Mary had a Little Lamb
Fri, 2002-04-12 10:30
#1
Mary had a Little Lamb
These were some of my faves when I was at school.
Mary had a little lamb
She tied him to a pylon
12 thousand volts shot up his @!#$
and turned his wool to nylon
Mary had a little lamb
she thought him rather silly
and threw him up into the air
and caught him by his willy
a more modern one...
Mary had a little lamb
She called him little Ralph
But now he's burning on a pyre
Because of foot and mouth
Does anyone have any more or better still, write one
here's mine
Mary had a little lamb
and Beckham was his name
But f.ucking up his little hoof
May cost us all the game
Mary had a little lamb
She couldn't get a horse
So she chopped the bugger up
And had it with mint sauce
Mary had a little lamb
She kept it in a bucket.
And every time the lamb got out
The bulldog tried to @!#$ it.
Well, y'know...um...do naughty things to it.
Bugger poobum, it takes all the fun out o' poetry...
Passed down to me by my Dad:
Mary had a little lamb.
Pevert
Mary had a little lamb,
She also had a bear,
I've often seen her little lamb,
But I've never seen her bear.
Mary had a little lamb,
Then she had some more.
Greedy bitch
Mary had an e:mailed SPAM
she opened it and read
the contents wormed inside her files
and now her P.C.'s dead!
Mary had a little lamb
Its name was little Billy
Every time that she lay down
It tried to **** her silly
Mary had a little lam
Ination on her ID card
Every time the cops said 'show'
She'd kick them really hard
Sorry, that's just plain silly.
Mary had a little lamb
she could not stop it grunting
so she took it down the garden path
and kicked it's f#####* C*@t in.
Mary had a little lamb
he was very well endowed
but oral sex was out of the question
because of the way it smelled.
Mary had a lamb
who picked her nose like mad
she rolled them up in little balls
and flicked them at her dad
*feel obliged to correct Muzz's grammar*
It should be:
'And kicked ITS fucking @!#$ in', dear Muzz.
Apart from that, a truly charming piece.
Why thanx Andrea....well ya know I'm a bit fic.
Why couldn't she get a horse, then?
Please clarify...
And had WHAT with mint sauce?
Oh, I do so loathe these obscure poems.
...and ambiguity's even worse...
Andrea - shouldn't it have been HER rather than ITS ? Based on what I'm guessing the rhyming word ought to have been.
Mary had a little lamb
around its neck were ribbons
I'm sorry that this is so poor
But I'm no Eddie Gibbons...
Oh dear, Andrew, for shame!
But, y'see, he didn't specify the sex of the bloody thing either, did he?

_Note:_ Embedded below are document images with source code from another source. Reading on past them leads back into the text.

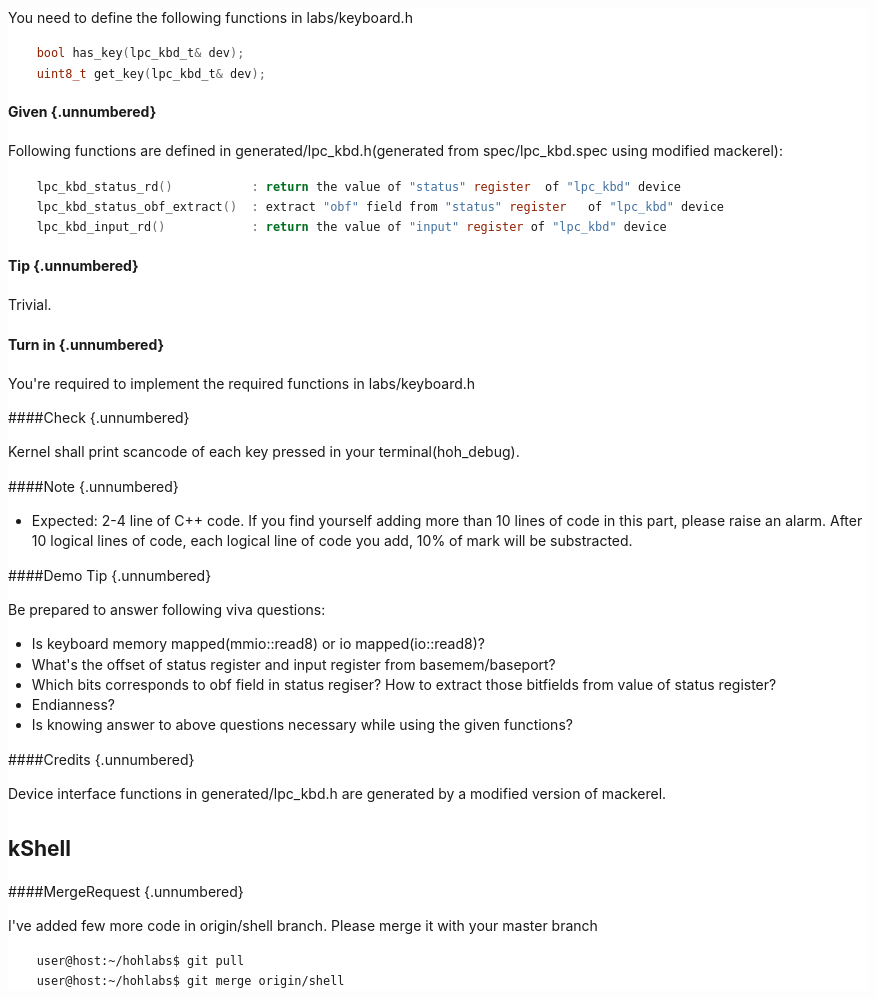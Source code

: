 You need to define the following functions in labs/keyboard.h
```c
    bool has_key(lpc_kbd_t& dev);
    uint8_t get_key(lpc_kbd_t& dev);
```

#### Given {.unnumbered}

Following functions are defined in generated/lpc_kbd.h(generated from spec/lpc_kbd.spec using modified mackerel):
```c
    lpc_kbd_status_rd()           : return the value of "status" register  of "lpc_kbd" device
    lpc_kbd_status_obf_extract()  : extract "obf" field from "status" register   of "lpc_kbd" device
    lpc_kbd_input_rd()            : return the value of "input" register of "lpc_kbd" device
```

#### Tip {.unnumbered}

Trivial.

#### Turn in {.unnumbered}

You're required to implement the required functions in labs/keyboard.h

####Check {.unnumbered}

Kernel shall print scancode of each key pressed in your terminal(hoh_debug).

####Note {.unnumbered}

- Expected: 2-4 line of C++ code. If you find yourself adding more than 10 lines of code in this part, please raise an alarm.  After 10 logical lines of code, each logical line of code you add, 10% of mark will be substracted.

####Demo Tip {.unnumbered}

Be prepared to answer following viva questions:

- Is keyboard memory mapped(mmio::read8) or io mapped(io::read8)?
- What's the offset of status register and input register from basemem/baseport?
- Which bits corresponds to obf field in status regiser? How to extract those bitfields from value of status register?
- Endianness?
- Is knowing answer to above questions necessary while using the given functions?


####Credits {.unnumbered}

Device interface functions in generated/lpc_kbd.h are generated by a modified version of mackerel.

kShell
--------------------------------

####MergeRequest {.unnumbered}

I've added few more code in origin/shell branch. Please merge it with your master branch
```bash
    user@host:~/hohlabs$ git pull
    user@host:~/hohlabs$ git merge origin/shell
```
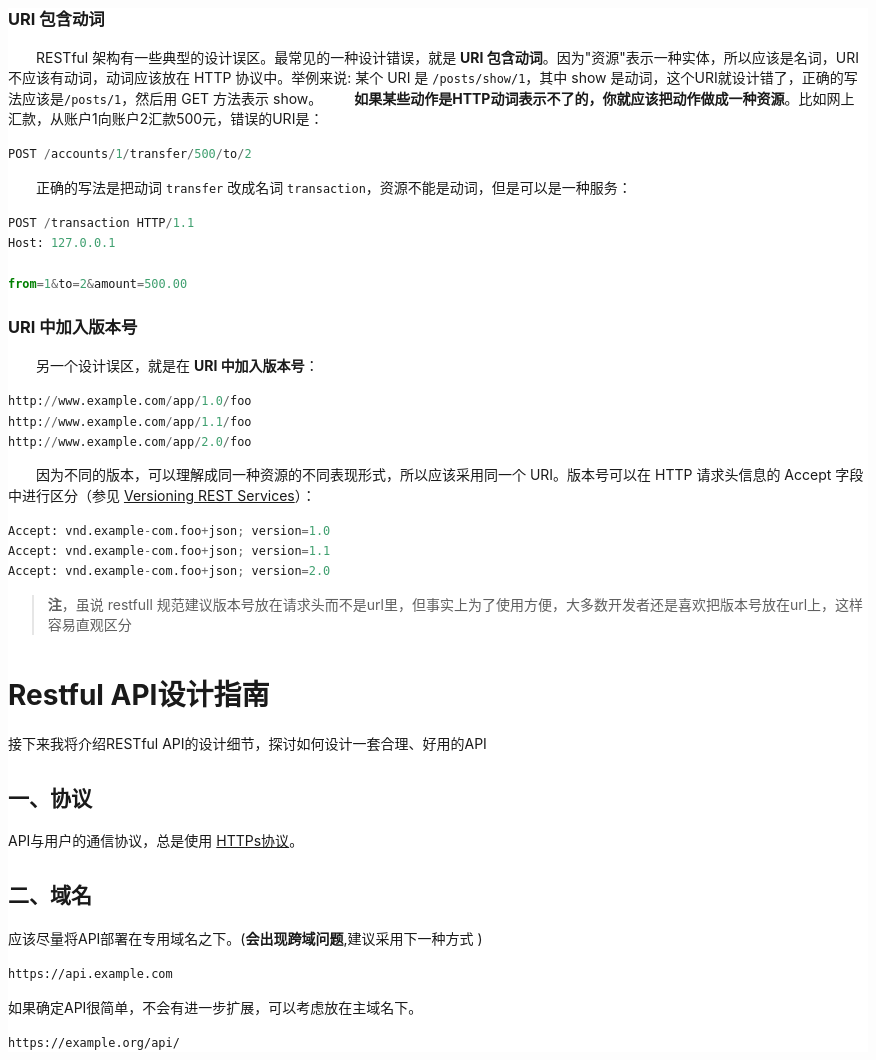 ### URI 包含动词

&emsp;&emsp;RESTful 架构有一些典型的设计误区。最常见的一种设计错误，就是 **URI 包含动词**。因为"资源"表示一种实体，所以应该是名词，URI不应该有动词，动词应该放在 HTTP 协议中。举例来说: 某个 URI 是 `/posts/show/1`，其中 show 是动词，这个URI就设计错了，正确的写法应该是`/posts/1`，然后用 GET 方法表示 show。
&emsp;&emsp;**如果某些动作是HTTP动词表示不了的，你就应该把动作做成一种资源**。比如网上汇款，从账户1向账户2汇款500元，错误的URI是：
```python
POST /accounts/1/transfer/500/to/2
```

&emsp;&emsp;正确的写法是把动词 `transfer` 改成名词 `transaction`，资源不能是动词，但是可以是一种服务：

```python
POST /transaction HTTP/1.1
Host: 127.0.0.1
 
from=1&to=2&amount=500.00
```



### URI 中加入版本号

&emsp;&emsp;另一个设计误区，就是在 **URI 中加入版本号**：

```python
http://www.example.com/app/1.0/foo
http://www.example.com/app/1.1/foo
http://www.example.com/app/2.0/foo
```

&emsp;&emsp;因为不同的版本，可以理解成同一种资源的不同表现形式，所以应该采用同一个 URI。版本号可以在 HTTP 请求头信息的 Accept 字段中进行区分（参见 [Versioning REST Services](http://www.informit.com/articles/article.aspx?p=1566460)）：

```python
Accept: vnd.example-com.foo+json; version=1.0
Accept: vnd.example-com.foo+json; version=1.1
Accept: vnd.example-com.foo+json; version=2.0
```

> **注**，虽说 restfull 规范建议版本号放在请求头而不是url里，但事实上为了使用方便，大多数开发者还是喜欢把版本号放在url上，这样容易直观区分





# Restful API设计指南

接下来我将介绍RESTful API的设计细节，探讨如何设计一套合理、好用的API

## 一、协议
API与用户的通信协议，总是使用 [HTTPs协议](http://www.ruanyifeng.com/blog/2014/02/ssl_tls.html)。



## 二、域名
应该尽量将API部署在专用域名之下。(**会出现跨域问题**,建议采用下一种方式 )
```markdown
https://api.example.com
```
如果确定API很简单，不会有进一步扩展，可以考虑放在主域名下。　　
```markdown
https://example.org/api/
```
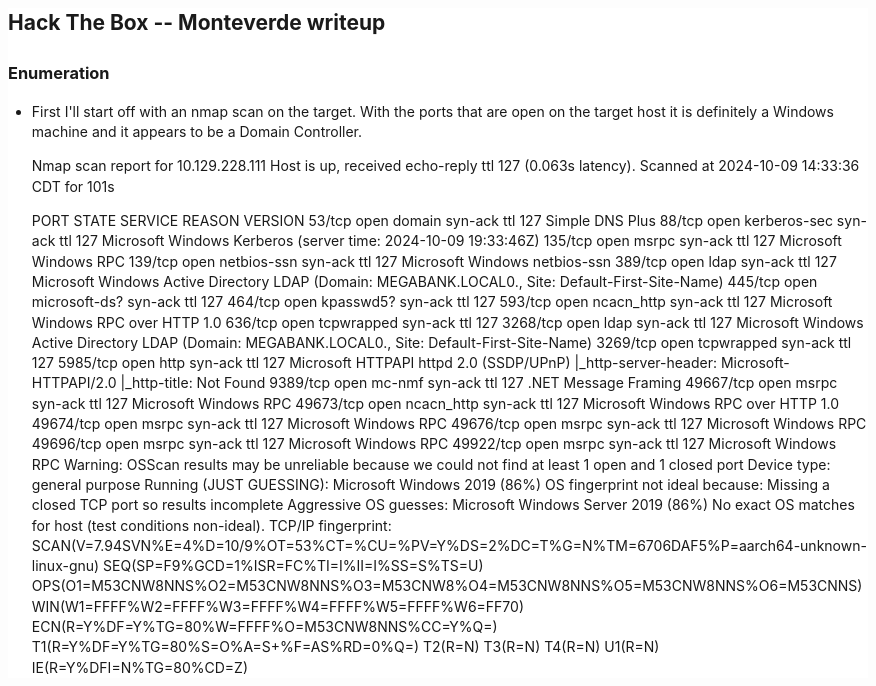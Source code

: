 ## Hack The Box -- Monteverde writeup


### Enumeration

- First I'll start off with an nmap scan on the target. With the ports that are open on the target host it is definitely a Windows machine and it appears to be a Domain Controller.


	Nmap scan report for 10.129.228.111
	Host is up, received echo-reply ttl 127 (0.063s latency).
	Scanned at 2024-10-09 14:33:36 CDT for 101s

	PORT      STATE SERVICE       REASON          VERSION
	53/tcp    open  domain        syn-ack ttl 127 Simple DNS Plus
	88/tcp    open  kerberos-sec  syn-ack ttl 127 Microsoft Windows Kerberos (server time: 2024-10-09 19:33:46Z)
	135/tcp   open  msrpc         syn-ack ttl 127 Microsoft Windows RPC
	139/tcp   open  netbios-ssn   syn-ack ttl 127 Microsoft Windows netbios-ssn
	389/tcp   open  ldap          syn-ack ttl 127 Microsoft Windows Active Directory LDAP (Domain: MEGABANK.LOCAL0., Site: Default-First-Site-Name)
	445/tcp   open  microsoft-ds? syn-ack ttl 127
	464/tcp   open  kpasswd5?     syn-ack ttl 127
	593/tcp   open  ncacn_http    syn-ack ttl 127 Microsoft Windows RPC over HTTP 1.0
	636/tcp   open  tcpwrapped    syn-ack ttl 127
	3268/tcp  open  ldap          syn-ack ttl 127 Microsoft Windows Active Directory LDAP (Domain: MEGABANK.LOCAL0., Site: Default-First-Site-Name)
	3269/tcp  open  tcpwrapped    syn-ack ttl 127
	5985/tcp  open  http          syn-ack ttl 127 Microsoft HTTPAPI httpd 2.0 (SSDP/UPnP)
	|_http-server-header: Microsoft-HTTPAPI/2.0
	|_http-title: Not Found
	9389/tcp  open  mc-nmf        syn-ack ttl 127 .NET Message Framing
	49667/tcp open  msrpc         syn-ack ttl 127 Microsoft Windows RPC
	49673/tcp open  ncacn_http    syn-ack ttl 127 Microsoft Windows RPC over HTTP 1.0
	49674/tcp open  msrpc         syn-ack ttl 127 Microsoft Windows RPC
	49676/tcp open  msrpc         syn-ack ttl 127 Microsoft Windows RPC
	49696/tcp open  msrpc         syn-ack ttl 127 Microsoft Windows RPC
	49922/tcp open  msrpc         syn-ack ttl 127 Microsoft Windows RPC
	Warning: OSScan results may be unreliable because we could not find at least 1 open and 1 closed port
	Device type: general purpose
	Running (JUST GUESSING): Microsoft Windows 2019 (86%)
	OS fingerprint not ideal because: Missing a closed TCP port so results incomplete
	Aggressive OS guesses: Microsoft Windows Server 2019 (86%)
	No exact OS matches for host (test conditions non-ideal).
	TCP/IP fingerprint:
	SCAN(V=7.94SVN%E=4%D=10/9%OT=53%CT=%CU=%PV=Y%DS=2%DC=T%G=N%TM=6706DAF5%P=aarch64-unknown-linux-gnu)
	SEQ(SP=F9%GCD=1%ISR=FC%TI=I%II=I%SS=S%TS=U)
	OPS(O1=M53CNW8NNS%O2=M53CNW8NNS%O3=M53CNW8%O4=M53CNW8NNS%O5=M53CNW8NNS%O6=M53CNNS)
	WIN(W1=FFFF%W2=FFFF%W3=FFFF%W4=FFFF%W5=FFFF%W6=FF70)
	ECN(R=Y%DF=Y%TG=80%W=FFFF%O=M53CNW8NNS%CC=Y%Q=)
	T1(R=Y%DF=Y%TG=80%S=O%A=S+%F=AS%RD=0%Q=)
	T2(R=N)
	T3(R=N)
	T4(R=N)
	U1(R=N)
	IE(R=Y%DFI=N%TG=80%CD=Z)
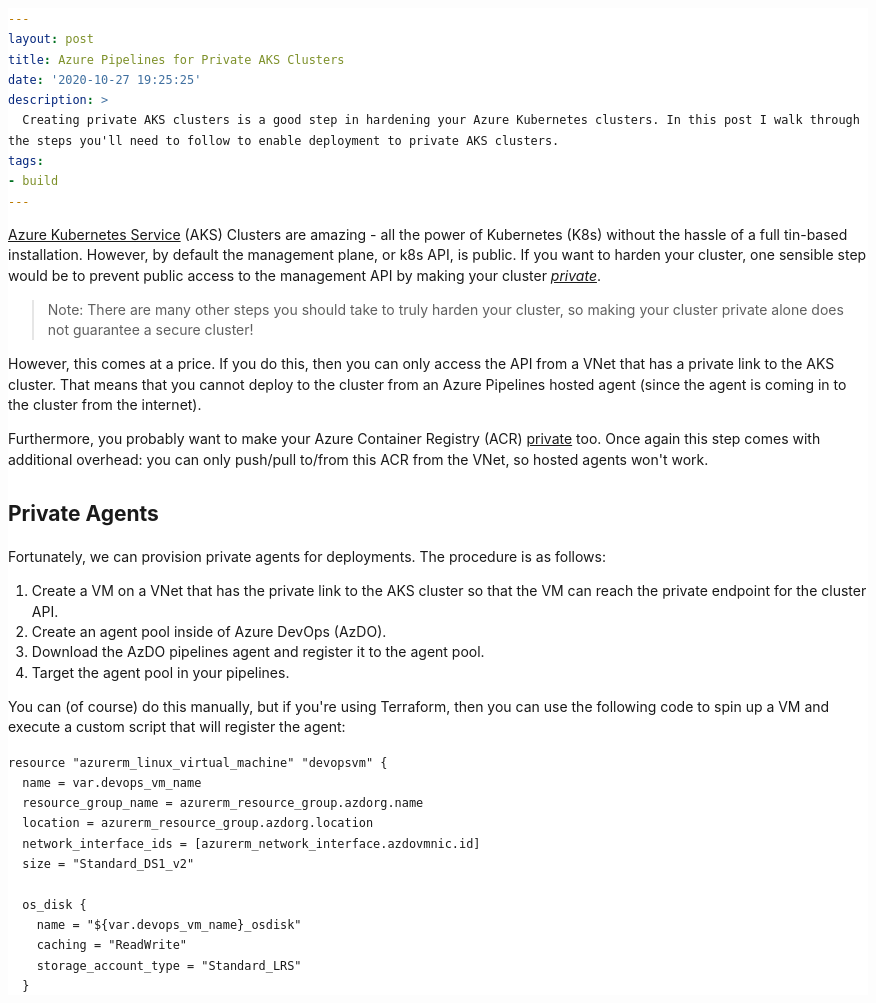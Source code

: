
 ```yaml
---
layout: post
title: Azure Pipelines for Private AKS Clusters
date: '2020-10-27 19:25:25'
description: >
  Creating private AKS clusters is a good step in hardening your Azure Kubernetes clusters. In this post I walk through the steps you'll need to follow to enable deployment to private AKS clusters.
tags:
- build
---
```


[Azure Kubernetes Service](https://docs.microsoft.com/en-us/azure/aks/) (AKS) Clusters are amazing - all the power of Kubernetes (K8s) without the hassle of a full tin-based installation. However, by default the management plane, or k8s API, is public. If you want to harden your cluster, one sensible step would be to prevent public access to the management API by making your cluster _[private](https://docs.microsoft.com/en-us/azure/aks/private-clusters)_.

> Note: There are many other steps you should take to truly harden your cluster, so making your cluster private alone does not guarantee a secure cluster!

However, this comes at a price. If you do this, then you can only access the API from a VNet that has a private link to the AKS cluster. That means that you cannot deploy to the cluster from an Azure Pipelines hosted agent (since the agent is coming in to the cluster from the internet).

Furthermore, you probably want to make your Azure Container Registry (ACR) [private](https://docs.microsoft.com/en-us/azure/container-registry/container-registry-private-link) too. Once again this step comes with additional overhead: you can only push/pull to/from this ACR from the VNet, so hosted agents won't work.

## Private Agents

Fortunately, we can provision private agents for deployments. The procedure is as follows:

1. Create a VM on a VNet that has the private link to the AKS cluster so that the VM can reach the private endpoint for the cluster API.
2. Create an agent pool inside of Azure DevOps (AzDO).
3. Download the AzDO pipelines agent and register it to the agent pool.
4. Target the agent pool in your pipelines.

You can (of course) do this manually, but if you're using Terraform, then you can use the following code to spin up a VM and execute a custom script that will register the agent:

    resource "azurerm_linux_virtual_machine" "devopsvm" {
      name = var.devops_vm_name
      resource_group_name = azurerm_resource_group.azdorg.name
      location = azurerm_resource_group.azdorg.location
      network_interface_ids = [azurerm_network_interface.azdovmnic.id]
      size = "Standard_DS1_v2"
    
      os_disk {
        name = "${var.devops_vm_name}_osdisk"
        caching = "ReadWrite"
        storage_account_type = "Standard_LRS"
      }
    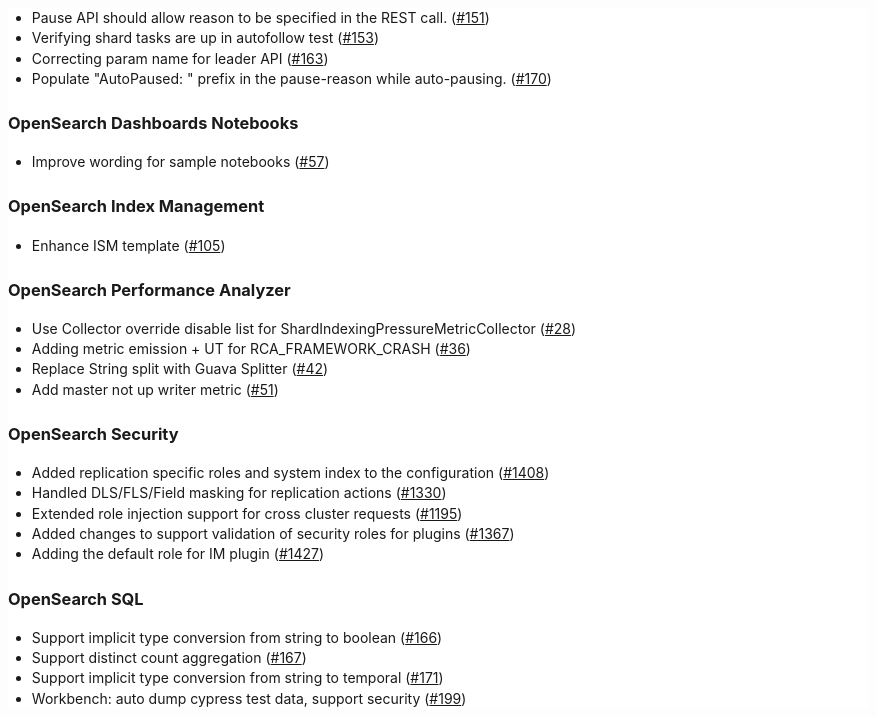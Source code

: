 * Pause API should allow reason to be specified in the REST call. ([#151](https://github.com/opensearch-project/cross-cluster-replication/pull/151))
* Verifying shard tasks are up in autofollow test ([#153](https://github.com/opensearch-project/cross-cluster-replication/pull/153))
* Correcting param name for leader API ([#163](https://github.com/opensearch-project/cross-cluster-replication/pull/163))
* Populate "AutoPaused: " prefix in the pause-reason while auto-pausing. ([#170](https://github.com/opensearch-project/cross-cluster-replication/pull/170))


### OpenSearch Dashboards Notebooks
* Improve wording for sample notebooks ([#57](https://github.com/opensearch-project/dashboards-notebooks/pull/57))


### OpenSearch Index Management
* Enhance ISM template ([#105](https://github.com/opensearch-project/index-management/pull/105))


### OpenSearch Performance Analyzer
* Use Collector override disable list for ShardIndexingPressureMetricCollector ([#28](https://github.com/opensearch-project/performance-analyzer/pull/28))
* Adding metric emission + UT for RCA_FRAMEWORK_CRASH ([#36](https://github.com/opensearch-project/performance-analyzer-rca/pull/36))
* Replace String split with Guava Splitter ([#42](https://github.com/opensearch-project/performance-analyzer-rca/pull/42))
* Add master not up writer metric ([#51](https://github.com/opensearch-project/performance-analyzer-rca/pull/51))


### OpenSearch Security
* Added replication specific roles and system index to the configuration ([#1408](https://github.com/opensearch-project/security/pull/1408))
* Handled DLS/FLS/Field masking for replication actions ([#1330](https://github.com/opensearch-project/security/pull/1330))
* Extended role injection support for cross cluster requests ([#1195](https://github.com/opensearch-project/security/pull/1195))
* Added changes to support validation of security roles for plugins ([#1367](https://github.com/opensearch-project/security/pull/1367))
* Adding the default role for IM plugin ([#1427](https://github.com/opensearch-project/security/pull/1427))


### OpenSearch SQL
* Support implicit type conversion from string to boolean ([#166](https://github.com/opensearch-project/sql/pull/166))
* Support distinct count aggregation ([#167](https://github.com/opensearch-project/sql/pull/167))
* Support implicit type conversion from string to temporal ([#171](https://github.com/opensearch-project/sql/pull/171))
* Workbench: auto dump cypress test data, support security ([#199](https://github.com/opensearch-project/sql/pull/199))
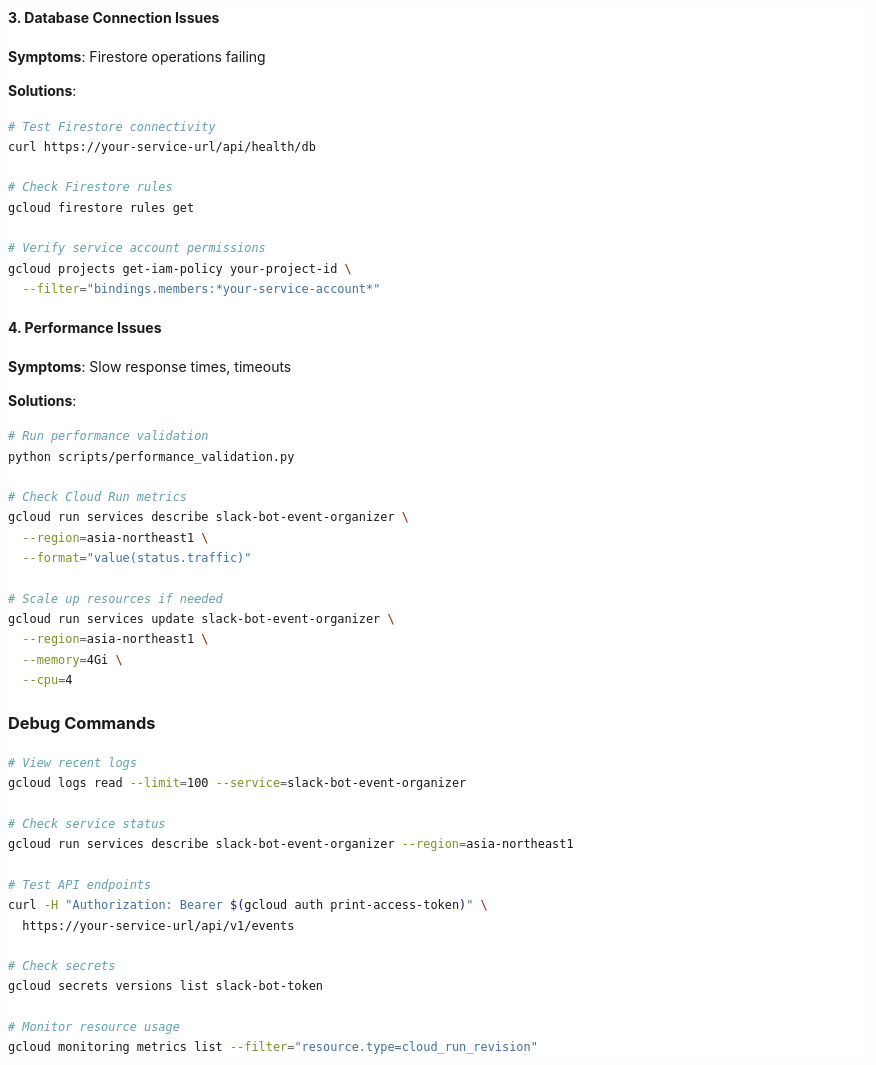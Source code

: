 #### 3. Database Connection Issues
**Symptoms**: Firestore operations failing

**Solutions**:
```bash
# Test Firestore connectivity
curl https://your-service-url/api/health/db

# Check Firestore rules
gcloud firestore rules get

# Verify service account permissions
gcloud projects get-iam-policy your-project-id \
  --filter="bindings.members:*your-service-account*"
```

#### 4. Performance Issues
**Symptoms**: Slow response times, timeouts

**Solutions**:
```bash
# Run performance validation
python scripts/performance_validation.py

# Check Cloud Run metrics
gcloud run services describe slack-bot-event-organizer \
  --region=asia-northeast1 \
  --format="value(status.traffic)"

# Scale up resources if needed
gcloud run services update slack-bot-event-organizer \
  --region=asia-northeast1 \
  --memory=4Gi \
  --cpu=4
```

### Debug Commands

```bash
# View recent logs
gcloud logs read --limit=100 --service=slack-bot-event-organizer

# Check service status
gcloud run services describe slack-bot-event-organizer --region=asia-northeast1

# Test API endpoints
curl -H "Authorization: Bearer $(gcloud auth print-access-token)" \
  https://your-service-url/api/v1/events

# Check secrets
gcloud secrets versions list slack-bot-token

# Monitor resource usage
gcloud monitoring metrics list --filter="resource.type=cloud_run_revision"
```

Although 'it' having a @!#$ would be a dead giveaway, of course.
Besides, if he'd written 'her', it could have been Mary's fucking @!#$ that was kicked in, rather than the lambs. Most annoying.
To be fair, hard to sex lambs, I expect. Unlike polar bears, where it's perfectly obvious.
Just let my little daughters loose on this thread thinking the title was a safe bet...
You people are disgustingly funny!!!!!
Mary had a little lamb
A little lamb had Mary
And Mary liked the little ram
To shag her where it's hairy
Mary a little lamb
It gambolled round in hops
It gambolled in the road one day
And ended up as chops
Mary had a little lamb
The doctors were astounded.
mary had a little llama
she also had cheap sherry
mary got obliterated
instead of getting merry ....
...Hub took piccies with a cam
And blood and guts abounded.
You should know better Gerry.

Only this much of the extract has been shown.